Al Gore’s Slide Show and Training Programme about CLIMATE CHANGE AND GLOBAL WARMING
Following the success of Al Gore’s AN INCONVENIENT TRUTH, in film and book forms, the former US Vice President is now ‘training’ people around the world to spread the word about the danger of climate change. The University of Cambridge Programme for Industry (CPI) brought Mr Gore’s training initiative to the UK for the first time last week [26-27 March].Mr Gore delivered a brilliant two-hour slide show on two successive evenings, in the Guildhall and Corn Exchange, to almost 2,000 people and he trained two smaller groups for day-long sessions. These 200 or so ‘trainees’ came from all over Britain and included scientists, teachers, journalists, environmental campaigners, religious and civic leaders, business people – and even Sir Alex Ferguson, the Manchester United manager.

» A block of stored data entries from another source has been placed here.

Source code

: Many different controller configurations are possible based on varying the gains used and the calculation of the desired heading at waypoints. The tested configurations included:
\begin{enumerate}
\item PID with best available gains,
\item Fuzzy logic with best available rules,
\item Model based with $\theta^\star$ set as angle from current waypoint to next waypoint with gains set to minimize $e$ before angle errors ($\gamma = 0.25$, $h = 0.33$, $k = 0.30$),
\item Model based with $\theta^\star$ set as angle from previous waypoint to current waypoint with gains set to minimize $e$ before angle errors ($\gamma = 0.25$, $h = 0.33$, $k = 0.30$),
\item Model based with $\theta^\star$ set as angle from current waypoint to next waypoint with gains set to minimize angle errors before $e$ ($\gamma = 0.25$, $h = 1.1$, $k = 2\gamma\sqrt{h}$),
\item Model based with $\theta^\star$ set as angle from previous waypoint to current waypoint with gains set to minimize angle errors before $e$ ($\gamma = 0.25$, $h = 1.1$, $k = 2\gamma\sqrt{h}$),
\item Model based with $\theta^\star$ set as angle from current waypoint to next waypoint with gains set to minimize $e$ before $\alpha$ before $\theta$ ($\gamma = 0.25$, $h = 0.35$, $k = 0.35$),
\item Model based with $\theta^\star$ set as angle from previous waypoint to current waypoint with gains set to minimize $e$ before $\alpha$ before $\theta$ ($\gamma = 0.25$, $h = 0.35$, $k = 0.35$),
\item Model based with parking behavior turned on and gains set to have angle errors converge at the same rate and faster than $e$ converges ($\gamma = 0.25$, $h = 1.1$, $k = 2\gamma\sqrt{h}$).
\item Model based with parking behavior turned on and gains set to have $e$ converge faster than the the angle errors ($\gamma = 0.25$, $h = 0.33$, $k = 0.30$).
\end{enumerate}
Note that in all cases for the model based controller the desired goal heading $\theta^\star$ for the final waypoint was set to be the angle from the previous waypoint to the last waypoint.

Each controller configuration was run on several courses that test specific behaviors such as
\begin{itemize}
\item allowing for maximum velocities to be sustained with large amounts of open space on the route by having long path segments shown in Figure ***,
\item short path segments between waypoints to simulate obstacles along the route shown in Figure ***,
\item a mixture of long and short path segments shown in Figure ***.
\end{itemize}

Dressed in a long jacketed dark suit and tie-less shirt, Mr Gore could easily have been taken for a great 19th century preacher or a movie mogul from the 21st. His hair was slicked back so that it didn’t stray and his face was remarkably immobile. This mask-like effect enhanced the impact of Mr Gore’s voice. Indeed, such is the extraordinary resonance and timbre of his voice and the persuasive power of his oratory that it was almost as if he was an oracle through which the gods were speaking.
The trainees were each given copies of the slides and speaking notes, so that they could use them as teaching tools on returning to base. Mr Gore spoke about the merits of ‘book-ending’ talks with similar beginnings and endings and the necessity for including ‘Ah Ha’ moments and ‘budgets’ for time, complexity, hope and humour. He emphasised it was important not to leave the audience paralysed with despair – and certainly his own jokes were very amusing. There was also much valuable advice about the architecture of images shown in presentations: apparently the human eye can best take in visual information that goes from the upper left hand side to the bottom right hand side. Similarly, layering new information on top of familiar outlines helps viewers to take in additional and increasingly complex information.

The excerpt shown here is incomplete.